Thanks everybody for reading my posts. I appreciate it a lot. I hope y’all had a good day. It was nice out and supposed to be nicer tomorrow. Maybe I’ll get to work my other job.
I washed my truck today. I hadn’t touched it in months. I really thought stuff might start falling off of it since it had been so long lol. And the wheels were so dirty I had to wash them twice lol. My hands and arms were filthy from washing it 😂.
Also I discovered I have another fricking rat in my house again ugh! I had to scrub everything in the drawers and on the counter. THEN I opened a bottom cabinet door under the sink and a damn frog jumped out at me!!!!! I screamed and took off running😂😂😂😂😂
And not to mention that my regular phone already has a really bad cracked screen and it’s a p.o.s., now the phone I been using on wifi is now cracked too dammit!

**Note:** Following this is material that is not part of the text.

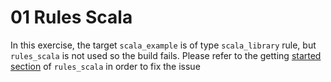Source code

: # 01 Rules Scala

In this exercise, the target `scala_example` is of type `scala_library` rule, but `rules_scala` is not used so the build fails.
Please refer to the getting [started section](https://github.com/bazelbuild/rules_scala#getting-started) of `rules_scala` in order to fix the issue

I dropped it in the house and it cracked, I was so mad. Then I calmed down from all of that and went to make me some coffee….I dropped the pot….it broke!!!! 😭😭 It just sucks I tell ya just sucks! I’m taking my ass to bed before I break something else or that frog finds me. Idk where it went hahaha! I really want out of this house before summers hits. I can’t handle all these creepy crawly things again. I had a snake in my house last year..didn’t catch it, don’t know where it went😳. And brown recluse spiders as well!!! I have a fear of spiders, I will turn pale and pass out!!! I might be strong but I can’t handle those spiders or that damn snake. I really don’t want to hang around and see what else gets in my house 😔.
I tried to come up with a sexy story today while I was cleaning and wot not but I couldn’t. All I could think about was going to that bed alone. I normally don’t think about it until bedtime but it was on my mind all day. I got a lot on my mind and I kinda like cried 3 different times today. I gotta get a grip. Shits getting to me.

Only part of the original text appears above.